Overall economic health is rated at 30 percent by those who responded to a community survey conducted by the city of Dallas every two years.
Photo by Jolene Guzman.
DALLAS — A community survey the city of Dallas conducts every two years shows, by most measures, citizens view the town positively — with a few exceptions.
Citizens were asked to measure each category on a four-point scale: Poor, fair, good or excellent. Positive responses were those that were either good or excellent.
The 2017 survey was conducted by National Research Center in January and February.

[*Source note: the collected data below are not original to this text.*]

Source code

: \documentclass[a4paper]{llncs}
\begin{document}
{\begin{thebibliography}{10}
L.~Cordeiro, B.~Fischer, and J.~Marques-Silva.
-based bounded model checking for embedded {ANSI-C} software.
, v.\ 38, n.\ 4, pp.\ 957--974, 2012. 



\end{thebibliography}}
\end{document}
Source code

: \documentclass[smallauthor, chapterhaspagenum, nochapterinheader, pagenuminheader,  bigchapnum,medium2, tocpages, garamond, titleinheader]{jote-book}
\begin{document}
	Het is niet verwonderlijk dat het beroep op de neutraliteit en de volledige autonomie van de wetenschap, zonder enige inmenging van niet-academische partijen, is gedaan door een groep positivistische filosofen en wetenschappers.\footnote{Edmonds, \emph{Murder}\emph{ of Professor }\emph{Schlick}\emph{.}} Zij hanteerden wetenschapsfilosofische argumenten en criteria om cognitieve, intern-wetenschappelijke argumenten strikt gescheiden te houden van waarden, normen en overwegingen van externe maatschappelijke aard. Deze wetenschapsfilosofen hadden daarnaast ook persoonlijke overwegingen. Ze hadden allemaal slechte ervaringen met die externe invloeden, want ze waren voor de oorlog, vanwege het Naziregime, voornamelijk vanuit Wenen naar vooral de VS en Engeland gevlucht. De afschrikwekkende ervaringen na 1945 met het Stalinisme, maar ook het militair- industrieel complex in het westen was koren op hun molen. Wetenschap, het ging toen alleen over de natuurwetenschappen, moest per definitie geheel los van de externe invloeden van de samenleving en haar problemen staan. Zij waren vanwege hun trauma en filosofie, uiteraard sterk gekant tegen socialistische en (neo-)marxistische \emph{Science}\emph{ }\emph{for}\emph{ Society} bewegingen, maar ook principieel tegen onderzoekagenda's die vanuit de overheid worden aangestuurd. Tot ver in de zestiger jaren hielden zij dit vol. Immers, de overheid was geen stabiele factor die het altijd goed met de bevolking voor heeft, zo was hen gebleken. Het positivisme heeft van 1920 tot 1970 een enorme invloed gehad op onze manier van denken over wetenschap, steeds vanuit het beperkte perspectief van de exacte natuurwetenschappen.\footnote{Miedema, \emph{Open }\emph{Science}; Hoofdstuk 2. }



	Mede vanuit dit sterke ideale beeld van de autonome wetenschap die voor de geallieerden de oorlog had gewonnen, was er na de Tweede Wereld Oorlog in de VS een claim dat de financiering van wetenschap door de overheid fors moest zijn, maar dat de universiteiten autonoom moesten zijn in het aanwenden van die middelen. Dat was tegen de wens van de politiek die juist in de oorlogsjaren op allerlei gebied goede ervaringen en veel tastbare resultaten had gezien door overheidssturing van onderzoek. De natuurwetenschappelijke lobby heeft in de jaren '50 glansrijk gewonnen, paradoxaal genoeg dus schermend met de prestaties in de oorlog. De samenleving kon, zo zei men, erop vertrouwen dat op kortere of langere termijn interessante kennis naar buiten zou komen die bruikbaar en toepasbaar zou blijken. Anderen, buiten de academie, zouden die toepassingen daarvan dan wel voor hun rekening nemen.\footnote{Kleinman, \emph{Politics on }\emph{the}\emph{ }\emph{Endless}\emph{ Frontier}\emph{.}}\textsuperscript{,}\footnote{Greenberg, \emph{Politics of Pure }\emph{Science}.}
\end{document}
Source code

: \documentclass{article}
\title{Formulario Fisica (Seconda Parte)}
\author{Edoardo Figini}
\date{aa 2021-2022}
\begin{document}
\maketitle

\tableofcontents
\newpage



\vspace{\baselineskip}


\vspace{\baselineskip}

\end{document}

It was mailed to 1,500 residents, and 485 people completed and returned the survey.
It measured eight characteristics: General safety, mobility (ease of travel), natural environment, built environment, economy, recreation and wellness, education and enrichment, and community engagement.
Among the highlights for Dallas are ratings in public safety, and recreation and wellness.
Dallas Police Department was rated as 86 percent positive. Dallas Fire rated at 91 percent, and Emergency Medical Services (ambulance) was given a 92 percent positive rating.
Citizens viewed city parks at 89 percent positive, and the Dallas Aquatic Center received an 80 percent grade.
The Dallas Public Library received an 86 percent positive rating, and 63 percent of respondents said they used the library.
People are particularly pleased with the ease of travel in town, ranking traffic flow, travel by bicycle, ease of walking, and path and walking trails higher than the average for similar cities. Sixty-four percent of those who participated in the survey said that they had walked or biked around town instead of driving.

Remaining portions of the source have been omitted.